::: Dataset entries
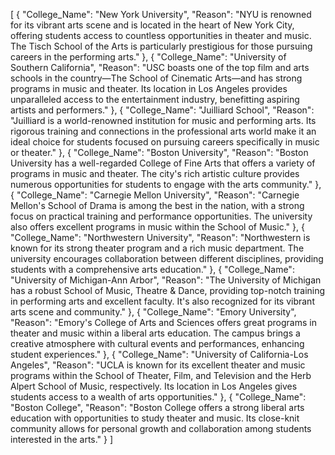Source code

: [
  {
    "College_Name": "New York University",
    "Reason": "NYU is renowned for its vibrant arts scene and is located in the heart of New York City, offering students access to countless opportunities in theater and music. The Tisch School of the Arts is particularly prestigious for those pursuing careers in the performing arts."
  },
  {
    "College_Name": "University of Southern California",
    "Reason": "USC boasts one of the top film and arts schools in the country—The School of Cinematic Arts—and has strong programs in music and theater. Its location in Los Angeles provides unparalleled access to the entertainment industry, benefitting aspiring artists and performers."
  },
  {
    "College_Name": "Juilliard School",
    "Reason": "Juilliard is a world-renowned institution for music and performing arts. Its rigorous training and connections in the professional arts world make it an ideal choice for students focused on pursuing careers specifically in music or theater."
  },
  {
    "College_Name": "Boston University",
    "Reason": "Boston University has a well-regarded College of Fine Arts that offers a variety of programs in music and theater. The city's rich artistic culture provides numerous opportunities for students to engage with the arts community."
  },
  {
    "College_Name": "Carnegie Mellon University",
    "Reason": "Carnegie Mellon's School of Drama is among the best in the nation, with a strong focus on practical training and performance opportunities. The university also offers excellent programs in music within the School of Music."
  },
  {
    "College_Name": "Northwestern University",
    "Reason": "Northwestern is known for its strong theater program and a rich music department. The university encourages collaboration between different disciplines, providing students with a comprehensive arts education."
  },
  {
    "College_Name": "University of Michigan-Ann Arbor",
    "Reason": "The University of Michigan has a robust School of Music, Theatre & Dance, providing top-notch training in performing arts and excellent faculty. It's also recognized for its vibrant arts scene and community."
  },
  {
    "College_Name": "Emory University",
    "Reason": "Emory's College of Arts and Sciences offers great programs in theater and music within a liberal arts education. The campus brings a creative atmosphere with cultural events and performances, enhancing student experiences."
  },
  {
    "College_Name": "University of California-Los Angeles",
    "Reason": "UCLA is known for its excellent theater and music programs within the School of Theater, Film, and Television and the Herb Alpert School of Music, respectively. Its location in Los Angeles gives students access to a wealth of arts opportunities."
  },
  {
    "College_Name": "Boston College",
    "Reason": "Boston College offers a strong liberal arts education with opportunities to study theater and music. Its close-knit community allows for personal growth and collaboration among students interested in the arts."
  }
]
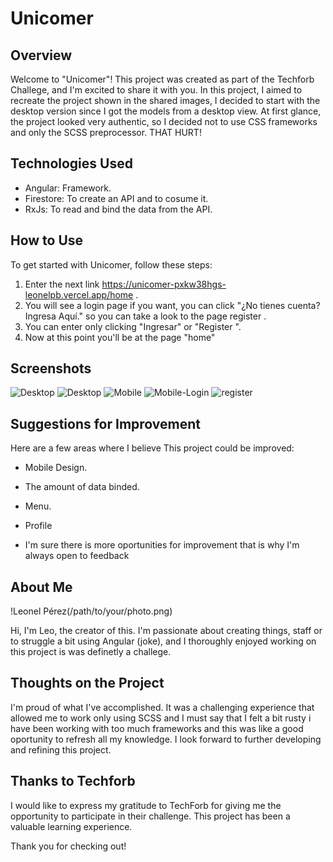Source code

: # Unicomer

## Overview

Welcome to  "Unicomer"! This project was created as part of the Techforb Challege, and I'm excited to share it with you. In this project, I aimed to recreate the project shown in the shared images, I decided to start with the desktop version since I got the models from a desktop view. At first glance, the project looked very authentic, so I decided not to use CSS frameworks and only the SCSS preprocessor. THAT HURT!

## Technologies Used

- Angular: Framework.
- Firestore: To create an API and to cosume it.
- RxJs: To read and bind the data from the API.

## How to Use

To get started with Unicomer, follow these steps:

1. Enter the next link https://unicomer-pxkw38hgs-leonelpb.vercel.app/home .
2.  You will see a login page if you want, you can click "¿No tienes cuenta? Ingresa Aquí." so you can take a look to the page register .
3. You can enter only clicking "Ingresar" or "Register ".
4. Now at this point you'll be at the page "home"

## Screenshots

![Desktop](tecnical-challenge\src\assets\project-bit\desktop-close.jpg)
![Desktop](tecnical-challenge\src\assets\project-bit\desktop-open.jpg)
![Mobile](tecnical-challenge\src\assets\project-bit\mobile-version.jpg)
![Mobile-Login](tecnical-challenge\src\assets\project-bit\mobile-auth.jpg)
![register](tecnical-challenge\src\assets\project-bit\register-desktop.jpg)

## Suggestions for Improvement

Here are a few areas where I believe This project could be improved:

- Mobile Design.
- The amount of data binded.
- Menu.
- Profile

- I'm sure there  is more oportunities for improvement that is why I'm always open to feedback

## About Me

!Leonel Pérez(/path/to/your/photo.png)

Hi, I'm Leo, the creator of this. I'm passionate about creating things, staff or to struggle a bit using Angular (joke), and I thoroughly enjoyed working on this project is was definetly a challege.

## Thoughts on the Project

I'm proud of what I've accomplished. It was a challenging experience that allowed me to work only using SCSS and I must say that I felt a bit rusty i have been working with too much frameworks and this was like a good oportunity to refresh all my knowledge. I look forward to further developing and refining this project.

## Thanks to Techforb

I would like to express my gratitude to TechForb for giving me the opportunity to participate in their challenge. This project has been a valuable learning experience.

Thank you for checking out!
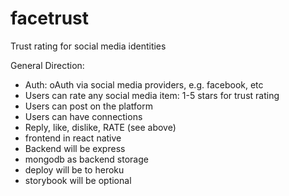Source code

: # facetrust
Trust rating for social media identities

General Direction:
* Auth: oAuth via social media providers, e.g. facebook, etc
* Users can rate any social media item: 1-5 stars for trust rating
* Users can post on the platform
* Users can have connections
* Reply, like, dislike, RATE (see above)
* frontend in react native
* Backend will be express
* mongodb as backend storage
* deploy will be to heroku
* storybook will be optional
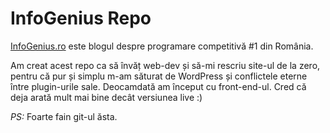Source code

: # InfoGenius Repo

[InfoGenius.ro](https://infogenius.ro) este blogul despre programare competitivă #1 din România.

Am creat acest repo ca să învăț web-dev și să-mi rescriu site-ul de la zero, pentru că pur și simplu m-am săturat de WordPress și conflictele eterne între plugin-urile sale. Deocamdată am început cu front-end-ul. Cred că deja arată mult mai bine decât versiunea live :)

*PS:* Foarte fain git-ul ăsta.
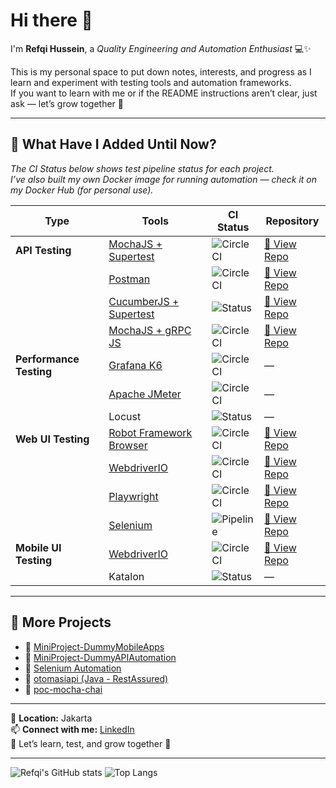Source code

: # Hi there 👋  
I'm **Refqi Hussein**, a *Quality Engineering and Automation Enthusiast* 💻✨  

This is my personal space to put down notes, interests, and progress as I learn and experiment with testing tools and automation frameworks.  
If you want to learn with me or if the README instructions aren’t clear, just ask — let’s grow together 🚀  

---

## 🧠 What Have I Added Until Now?

*The CI Status below shows test pipeline status for each project.*  
*I’ve also built my own Docker image for running automation — check it on my Docker Hub (for personal use).*

| Type | Tools | CI Status | Repository |
|------|--------|-----------|-------------|
| **API Testing** | [MochaJS + Supertest](https://github.com/Vanillalatte0908/poc-mocha-chai) | ![CircleCI](https://img.shields.io/badge/build-passed-brightgreen) | [🔗 View Repo](https://github.com/Vanillalatte0908/poc-mocha-chai) |
|  | [Postman](https://github.com/Vanillalatte0908/MiniProject-DummyAPIAutomation) | ![CircleCI](https://img.shields.io/badge/build-passed-brightgreen) | [🔗 View Repo](https://github.com/Vanillalatte0908/MiniProject-DummyAPIAutomation) |
|  | [CucumberJS + Supertest](https://github.com/Vanillalatte0908/MiniProject-DummyAPIAutomation) | ![Status](https://img.shields.io/badge/pipeline-passed-brightgreen) | [🔗 View Repo](https://github.com/Vanillalatte0908/MiniProject-DummyAPIAutomation) |
|  | [MochaJS + gRPC JS](https://github.com/Vanillalatte0908/poc-mocha-chai) | ![CircleCI](https://img.shields.io/badge/build-passed-brightgreen) | [🔗 View Repo](https://github.com/Vanillalatte0908/poc-mocha-chai) |
| **Performance Testing** | [Grafana K6](https://github.com/Vanillalatte0908) | ![CircleCI](https://img.shields.io/badge/build-passed-brightgreen) | — |
|  | [Apache JMeter](https://github.com/Vanillalatte0908) | ![CircleCI](https://img.shields.io/badge/build-passed-brightgreen) | — |
|  | Locust | ![Status](https://img.shields.io/badge/not_ready-grey) | — |
| **Web UI Testing** | [Robot Framework Browser](https://github.com/Vanillalatte0908/seleniumautomation) | ![CircleCI](https://img.shields.io/badge/build-passed-brightgreen) | [🔗 View Repo](https://github.com/Vanillalatte0908/seleniumautomation) |
|  | [WebdriverIO](https://github.com/Vanillalatte0908/MiniProject-DummyMobileApps) | ![CircleCI](https://img.shields.io/badge/build-passed-brightgreen) | [🔗 View Repo](https://github.com/Vanillalatte0908/MiniProject-DummyMobileApps) |
|  | [Playwright]([(https://github.com/Vanillalatte0908/MiniProject-DummyWeb)) | ![CircleCI](https://img.shields.io/badge/build-passed-brightgreen) | [🔗 View Repo](https://github.com/Vanillalatte0908/MiniProject-DummyAPIAutomation) |
|  | [Selenium](https://github.com/Vanillalatte0908/seleniumautomation) | ![Pipeline](https://img.shields.io/badge/pipeline-status-blue) | [🔗 View Repo](https://github.com/Vanillalatte0908/seleniumautomation) |
| **Mobile UI Testing** | [WebdriverIO](https://github.com/Vanillalatte0908/MiniProject-DummyMobileApps) | ![CircleCI](https://img.shields.io/badge/build-passed-brightgreen) | [🔗 View Repo](https://github.com/Vanillalatte0908/MiniProject-DummyMobileApps) |
|  | Katalon | ![Status](https://img.shields.io/badge/not_ready-grey) | — |

---

## 🧭 More Projects
- 🧪 [MiniProject-DummyMobileApps](https://github.com/Vanillalatte0908/MiniProject-DummyMobileApps)
- 🧰 [MiniProject-DummyAPIAutomation](https://github.com/Vanillalatte0908/MiniProject-DummyAPIAutomation)
- 🧱 [Selenium Automation](https://github.com/Vanillalatte0908/seleniumautomation)
- 🧩 [otomasiapi (Java - RestAssured)](https://github.com/Vanillalatte0908/otomasiapi)
- 🧫 [poc-mocha-chai](https://github.com/Vanillalatte0908/poc-mocha-chai)

---

📍 **Location:** Jakarta  
📫 **Connect with me:** [LinkedIn](https://www.linkedin.com/in/refqihussein)  
💬 Let’s learn, test, and grow together 🚀  

---

![Refqi's GitHub stats](https://github-readme-stats.vercel.app/api?username=Vanillalatte0908&show_icons=true&theme=tokyonight)
![Top Langs](https://github-readme-stats.vercel.app/api/top-langs/?username=Vanillalatte0908&layout=compact&theme=tokyonight)
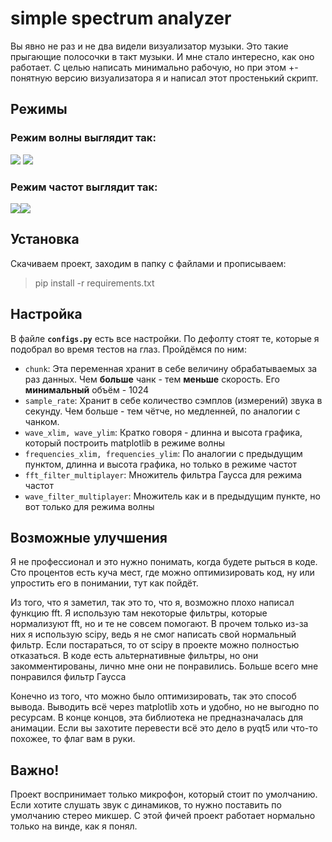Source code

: # simple spectrum analyzer
Вы явно не раз и не два видели визуализатор музыки. Это такие прыгающие полосочки в такт музыки. И мне стало интересно, как оно работает. С целью написать минимально рабочую, но при этом +- понятную версию визуализатора я и написал этот простенький скрипт. 

## Режимы

### Режим волны выглядит так:
![](https://imgur.com/ZBUTvZ8.png)
![](https://imgur.com/dQfnLF3.png)
### Режим частот выглядит так:
![](https://imgur.com/gNFhL2I.png)![](https://imgur.com/uf0pCL8.png)
## Установка
Скачиваем проект, заходим в папку с файлами и прописываем:
> pip install -r requirements.txt

## Настройка
В файле **`configs.py`** есть все настройки. По дефолту стоят те, которые я подобрал во время тестов на глаз. Пройдёмся по ним:

 - `chunk`:  Эта переменная хранит в себе величину обрабатываемых за раз данных. Чем **больше** чанк - тем **меньше** скорость. Его **минимальный** объём - 1024 
 - `sample_rate`:  Хранит в себе количество сэмплов (измерений) звука в секунду. Чем больше - тем чётче, но медленней, по аналогии с чанком.
 - `wave_xlim, wave_ylim`:  Кратко говоря - длинна и высота графика, который построить matplotlib в режиме волны
 - `frequencies_xlim, frequencies_ylim`:  По аналогии с предыдущим пунктом, длинна и высота графика, но только в режиме частот 
 - `fft_filter_multiplayer`:  Множитель фильтра Гаусса для режима частот
 - `wave_filter_multiplayer`:  Множитель как и в предыдущим пункте, но вот только для режима волны

## Возможные улучшения
Я не профессионал и это нужно понимать, когда будете рыться в коде. 
Сто процентов есть куча мест, где можно оптимизировать код, ну или упростить его в понимании, тут как пойдёт.

Из того, что я заметил, так это то, что я, возможно плохо написал функцию fft. Я использую там некоторые фильтры, которые нормализуют fft, но и те не совсем помогают. В прочем только из-за них я использую scipy, ведь я не смог написать свой нормальный  фильтр. Если постараться, то от scipy в проекте можно полностью отказаться. В коде есть альтернативные фильтры, но они закомментированы, лично мне они не понравились. Больше всего мне понравился фильтр Гаусса

Конечно из того, что можно было оптимизировать, так это способ вывода. Выводить всё через matplotlib хоть и удобно, но не выгодно по ресурсам. В конце концов, эта библиотека не предназначалась для анимации. Если вы захотите перевести всё это дело в pyqt5 или что-то похожее, то флаг вам в руки. 

## Важно!
Проект воспринимает только микрофон, который стоит по умолчанию. Если хотите слушать звук с динамиков, то нужно поставить по умолчанию стерео микшер. С этой фичей проект работает нормально только на винде, как я понял.

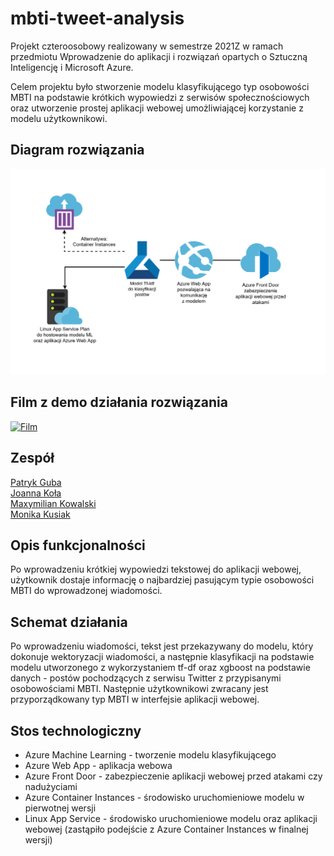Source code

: # mbti-tweet-analysis

Projekt czteroosobowy realizowany w semestrze 2021Z w ramach przedmiotu Wprowadzenie do aplikacji i rozwiązań opartych o Sztuczną Inteligencję i Microsoft Azure.  

Celem projektu było stworzenie modelu klasyfikującego typ osobowości MBTI na podstawie krótkich wypowiedzi z serwisów społecznościowych oraz utworzenie prostej aplikacji webowej umożliwiającej korzystanie z modelu użytkownikowi.

## Diagram rozwiązania
![Diagram](https://raw.githubusercontent.com/gubapatryk/mbti-tweet-analysis/master/diagram.png)

## Film z demo działania rozwiązania

[![Film](https://img.youtube.com/vi/yuXHhs27Xmw/0.jpg)](https://www.youtube.com/watch?v=yuXHhs27Xmw)  

## Zespół
[Patryk Guba](https://github.com/gubapatryk)  
[Joanna Koła](https://github.com/Jannixen)   
[Maxymilian Kowalski](https://github.com/maxxx958)  
[Monika Kusiak](https://github.com/KitsunesWrath)

## Opis funkcjonalności

Po wprowadzeniu krótkiej wypowiedzi tekstowej do aplikacji webowej, użytkownik dostaje informację o najbardziej pasującym typie osobowości MBTI do wprowadzonej wiadomości.

## Schemat działania

Po wprowadzeniu wiadomości, tekst jest przekazywany do modelu, który dokonuje wektoryzacji wiadomości, a następnie klasyfikacji na podstawie modelu utworzonego z wykorzystaniem tf-df oraz xgboost na podstawie danych - postów pochodzących z serwisu Twitter z przypisanymi osobowościami MBTI. Następnie użytkownikowi zwracany jest przyporządkowany typ MBTI w interfejsie aplikacji webowej.

## Stos technologiczny

 - Azure Machine Learning - tworzenie modelu klasyfikującego 
 - Azure Web App - aplikacja webowa
 - Azure Front Door - zabezpieczenie aplikacji webowej przed atakami czy nadużyciami
 - Azure Container Instances - środowisko uruchomieniowe modelu w pierwotnej wersji
 - Linux App Service - środowisko uruchomieniowe modelu oraz aplikacji webowej (zastąpiło podejście z Azure Container Instances w finalnej wersji)
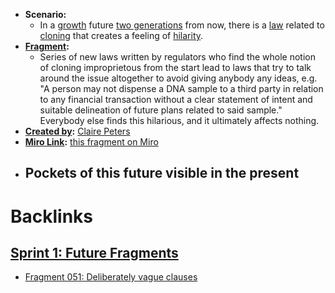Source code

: - **Scenario:**
    - In a [growth](<growth.md>) future [two generations](<two generations.md>) from now, there is a [law](<law.md>) related to [cloning](<cloning.md>) that creates a feeling of [hilarity](<hilarity.md>).
- **[Fragment](<Fragment.md>):** 
    - Series of new laws written by regulators who find the whole notion of cloning improprietous from the start lead to laws that try to talk around the issue altogether to avoid giving anybody any ideas, e.g. "A person may not dispense a DNA sample to a third party in relation to any financial transaction without a clear statement of intent and suitable delineation of future plans related to said sample." Everybody else finds this hilarious, and it ultimately affects nothing.
- **[Created by](<Created by.md>):** [Claire Peters](<Claire Peters.md>)
- **[Miro Link](<Miro Link.md>):** [this fragment on Miro](https://miro.com/app/board/o9J_kpEmVVk=/?moveToWidget=3074457348849828203&cot=11)
- **Pockets of this future visible in the present**
    - 

# Backlinks
## [Sprint 1: Future Fragments](<Sprint 1: Future Fragments.md>)
- [Fragment 051: Deliberately vague clauses](<Fragment 051: Deliberately vague clauses.md>)

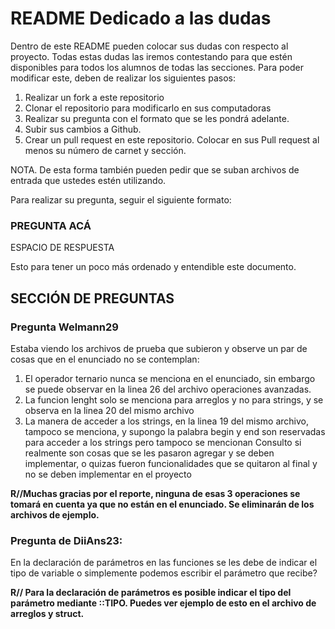 # README Dedicado a las dudas

Dentro de este README pueden colocar sus dudas con respecto al proyecto. Todas estas dudas las iremos contestando para que estén disponibles para todos los alumnos de todas las secciones. Para poder modificar este, deben de realizar los siguientes pasos:

1. Realizar un fork a este repositorio
2. Clonar el repositorio para modificarlo en sus computadoras
3. Realizar su pregunta con el formato que se les pondrá adelante.
4. Subir sus cambios a Github.
5. Crear un pull request en este repositorio. Colocar en sus Pull request al menos su número de carnet y sección.

NOTA. De esta forma también pueden pedir que se suban archivos de entrada que ustedes estén utilizando.

Para realizar su pregunta, seguir el siguiente formato:

### PREGUNTA ACÁ

ESPACIO DE RESPUESTA

Esto para tener un poco más ordenado y entendible este documento.

## SECCIÓN DE PREGUNTAS

### Pregunta Welmann29
Estaba viendo los archivos de prueba que subieron y observe un par de cosas que en el enunciado no se contemplan:
1. El operador ternario nunca se menciona en el enunciado, sin embargo se puede observar en la linea 26 del archivo operaciones avanzadas.
2. La funcion lenght solo se menciona para arreglos y no para strings, y se observa en la linea 20 del mismo archivo 
3. La manera de acceder a los strings, en la linea 19 del mismo archivo, tampoco se menciona, y supongo la palabra begin y end son reservadas para acceder a los strings pero tampoco se mencionan
Consulto si realmente son cosas que se les pasaron agregar y se deben implementar, o quizas fueron funcionalidades que se quitaron al final y no se deben implementar en el proyecto

**R//Muchas gracias por el reporte, ninguna de esas 3 operaciones se tomará en cuenta ya que no están en el enunciado. Se eliminarán de los archivos de ejemplo.**


### Pregunta de DiiAns23:
  En la declaración de parámetros en las funciones se les debe de indicar el tipo de variable o simplemente podemos escribir el parámetro que recibe?
  
  **R// Para la declaración de parámetros es posible indicar el tipo del parámetro mediante ::TIPO. Puedes ver ejemplo de esto en el archivo de arreglos y struct.**
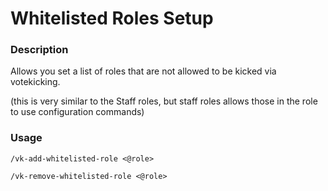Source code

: # Whitelisted Roles Setup

### Description

Allows you set a list of roles that are not allowed to be kicked via votekicking.

(this is very similar to the Staff roles, but staff roles allows those in the role to use configuration commands)

### Usage

`/vk-add-whitelisted-role <@role>`

`/vk-remove-whitelisted-role <@role>`
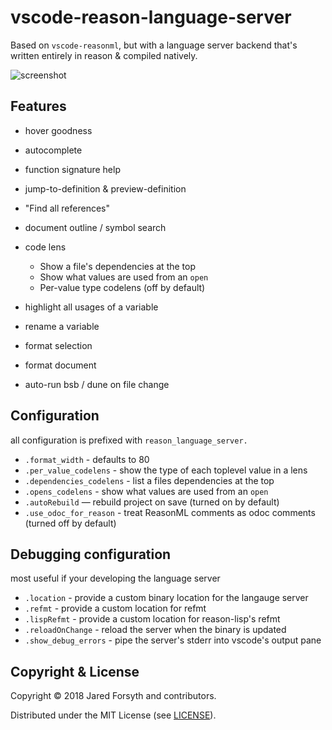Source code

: # vscode-reason-language-server

Based on `vscode-reasonml`, but with a language server backend that's written entirely in reason & compiled natively.

![screenshot](https://github.com/jaredly/reason-language-server/raw/master/editor-extensions/vscode/screenshot.png)

## Features

- hover goodness
- autocomplete
- function signature help
- jump-to-definition & preview-definition
- "Find all references"
- document outline / symbol search
- code lens

  - Show a file's dependencies at the top
  - Show what values are used from an `open`
  - Per-value type codelens (off by default)

- highlight all usages of a variable
- rename a variable
- format selection
- format document
- auto-run bsb / dune on file change

## Configuration
all configuration is prefixed with `reason_language_server.`

- `.format_width` - defaults to 80
- `.per_value_codelens` - show the type of each toplevel value in a lens
- `.dependencies_codelens` - list a files dependencies at the top
- `.opens_codelens` - show what values are used from an `open`
- `.autoRebuild` — rebuild project on save (turned on by default)
- `.use_odoc_for_reason` - treat ReasonML comments as odoc comments (turned off by default) 

## Debugging configuration
most useful if your developing the language server

- `.location` - provide a custom binary location for the langauge server
- `.refmt` - provide a custom location for refmt
- `.lispRefmt` - provide a custom location for reason-lisp's refmt
- `.reloadOnChange` - reload the server when the binary is updated
- `.show_debug_errors` - pipe the server's stderr into vscode's output pane

## Copyright & License

Copyright © 2018 Jared Forsyth and contributors.

Distributed under the MIT License (see [LICENSE](./LICENSE)).
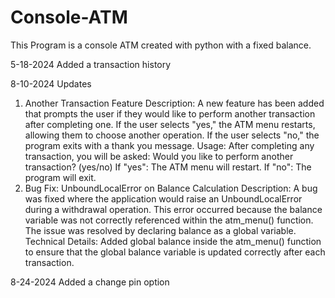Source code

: # Console-ATM
This Program is a console ATM created with python with a fixed balance.

5-18-2024
Added a transaction history

8-10-2024
Updates
1. Another Transaction Feature
Description: A new feature has been added that prompts the user if they would like to perform another transaction after completing one. If the user selects "yes," the ATM menu restarts, allowing them to choose another operation. If the user selects "no," the program exits with a thank you message.
Usage: After completing any transaction, you will be asked:
Would you like to perform another transaction? (yes/no)
If "yes": The ATM menu will restart.
If "no": The program will exit.
2. Bug Fix: UnboundLocalError on Balance Calculation
Description: A bug was fixed where the application would raise an UnboundLocalError during a withdrawal operation. This error occurred because the balance variable was not correctly referenced within the atm_menu() function. The issue was resolved by declaring balance as a global variable.
Technical Details:
Added global balance inside the atm_menu() function to ensure that the global balance variable is updated correctly after each transaction.

8-24-2024
Added a change pin option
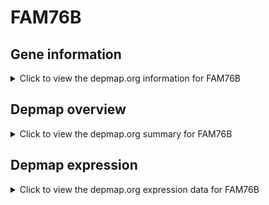 <h1>FAM76B</h1>

<h2>Gene information</h2>
<details>
  <summary>Click to view the depmap.org information for FAM76B</summary>
  <iframe src="https://depmap.org/portal/gene/FAM76B?tab=about" style="border:none;width:100%;height:800px"></iframe>
</details>

<h2>Depmap overview</h2>
<details>
  <summary>Click to view the depmap.org summary for FAM76B</summary>
  <iframe src="https://depmap.org/portal/gene/FAM76B?tab=overview" style="border:none;width:100%;height:800px"></iframe>
</details>

<h2>Depmap expression</h2>
<details>
  <summary>Click to view the depmap.org expression data for FAM76B</summary>
  <iframe src="https://depmap.org/portal/gene/FAM76B?tab=characterization" style="border:none;width:100%;height:800px"></iframe>
</details>


<!--
<h2>Reactome Pathway diagram</h2>
<details>
  <summary>Click to view Reactome pathway for FAM76B</summary>
  PNAME
</details>
-->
::::::
§ **Assigned task**:
Which lines in the records above contain the word "Users"? Return each of them.

§ **Solution below**:
* Users can rate any social media item: 1-5 stars for trust rating
* Users can post on the platform
* Users can have connections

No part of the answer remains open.